Die erste Geschichte wird es dann als nächstes sein. Da die Wolllust nicht zu meinen liebsten Hauptsünden zählt, habe ich erstmal nur auf die Länge geschaut. In einer ruhigen Minute wird sie aber auch dem Geiste einverleibt.

Werten Gruß,
Luzifer


Hallo!
Vielen Dank für deine Würdigung. Das freut mich natürlich sehr, eine so differenzierte Kritik zu lesen. Meinen Dank dafür. :-) So Fensterplätze sind einfach sagenhaft, unabhängig davon, ob man nun in den Himmel schauen kann oder auf das Treiben. Von daher kann ich dem nur beipflichten, dass der Blick in den Himmel, durchaus sehr vielsagend sein kann.
Das stimmt, die sündige Literatur ist nicht jedermanns/fraus Sache. Muss man einfach mögen. Aber ich freue mich auch hier auf die Meinung.
So, aber jetzt werde ich erstmal in deine Werke reinschmökern. :-)

Viele Grüße
mik
Vor langer Zeit - Antworten
Luzifer Ly - hatte Recht. Die Sprache ist sehr gut gewählt.
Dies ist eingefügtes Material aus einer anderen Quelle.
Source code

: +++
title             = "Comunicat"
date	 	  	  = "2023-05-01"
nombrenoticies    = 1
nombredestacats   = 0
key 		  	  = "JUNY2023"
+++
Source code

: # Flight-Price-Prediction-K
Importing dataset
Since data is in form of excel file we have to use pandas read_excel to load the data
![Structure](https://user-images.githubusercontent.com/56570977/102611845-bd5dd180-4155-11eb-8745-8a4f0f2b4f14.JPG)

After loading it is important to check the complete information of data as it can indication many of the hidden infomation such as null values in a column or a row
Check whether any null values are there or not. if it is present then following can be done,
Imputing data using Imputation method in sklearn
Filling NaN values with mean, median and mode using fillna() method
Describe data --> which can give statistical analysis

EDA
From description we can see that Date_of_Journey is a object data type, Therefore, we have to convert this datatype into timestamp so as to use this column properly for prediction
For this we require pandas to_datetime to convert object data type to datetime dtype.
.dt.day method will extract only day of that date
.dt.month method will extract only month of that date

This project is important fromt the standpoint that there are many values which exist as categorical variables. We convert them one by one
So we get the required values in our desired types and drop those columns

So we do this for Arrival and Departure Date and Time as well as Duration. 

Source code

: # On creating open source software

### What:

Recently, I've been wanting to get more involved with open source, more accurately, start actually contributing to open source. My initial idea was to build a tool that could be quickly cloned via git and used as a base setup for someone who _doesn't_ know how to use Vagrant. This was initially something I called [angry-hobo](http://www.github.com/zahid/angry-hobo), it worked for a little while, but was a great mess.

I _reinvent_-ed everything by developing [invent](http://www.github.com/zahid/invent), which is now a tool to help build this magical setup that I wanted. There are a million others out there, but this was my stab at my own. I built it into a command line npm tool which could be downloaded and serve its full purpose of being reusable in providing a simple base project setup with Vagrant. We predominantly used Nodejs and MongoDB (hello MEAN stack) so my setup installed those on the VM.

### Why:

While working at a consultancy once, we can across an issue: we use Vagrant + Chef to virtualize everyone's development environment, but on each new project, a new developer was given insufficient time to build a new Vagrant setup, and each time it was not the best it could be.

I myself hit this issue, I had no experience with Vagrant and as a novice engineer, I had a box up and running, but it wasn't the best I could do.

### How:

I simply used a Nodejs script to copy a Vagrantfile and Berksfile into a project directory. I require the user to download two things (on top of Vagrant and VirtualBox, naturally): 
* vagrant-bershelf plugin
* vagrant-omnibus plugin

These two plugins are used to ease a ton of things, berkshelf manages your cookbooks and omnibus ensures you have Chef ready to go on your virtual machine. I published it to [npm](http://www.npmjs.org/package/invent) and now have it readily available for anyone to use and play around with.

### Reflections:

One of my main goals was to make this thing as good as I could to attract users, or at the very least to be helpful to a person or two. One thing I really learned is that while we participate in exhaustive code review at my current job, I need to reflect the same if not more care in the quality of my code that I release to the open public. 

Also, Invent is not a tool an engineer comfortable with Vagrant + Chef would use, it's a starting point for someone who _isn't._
Mit manchen Abenden kann ich nichts anfangen, da ich nicht an die Masse glaube und schon gar nicht an die Kirche oder die Verfassung, jedoch so Momente, wie den einzigen Augenbilck oder auch der/die Spaziergängerin, sagen viel darüber aus, was einen beschäftigt. Leider kann ich an meinem Fenster nur den Himmel sehen, doch eben dieser ist es, der die Augenblicke nicht minder schenkt. Ich werde wohl mehrmals in die Werke einen Blick reinwerfen. Es lohnt sich.
Die erste Geschichte wird es dann als nächstes sein. Da die Wolllust nicht zu meinen liebsten Hauptsünden zählt, habe ich erstmal nur auf die Länge geschaut. In einer ruhigen Minute wird sie aber auch dem Geiste einverleibt.

Werten Gruß,
Luzifer
Vor langer Zeit - Antworten
MikDenter Re: -
Zitat: (Original von hanni86 am 27.03.2010 - 18:13 Uhr) Liest sich ein bisschen als wärst du ein fin de siecle-Dandy in einem wohlhabenden Teil von London, der seine Gedanken aufschreibt bevor er in seinen Gentleman's Club geht um sie am nächsten Tag wieder aufgreifen zu können.
Das gefällt mir irgendwie. Dorian Grey würd sicherlich gern mit dir plaudern...

Liebte Grüße,
hanni


Oh.. werden meine Londoner Sehnsüchte so arg spürbar? ;-) Also gegen einen Plausch mit Dorian Grey hätte ich nichts einzuwenden; in der Tat eine Begegnung der dritten Art. ;-) Aber ich freue mich sehr, wenn es dir gefällt.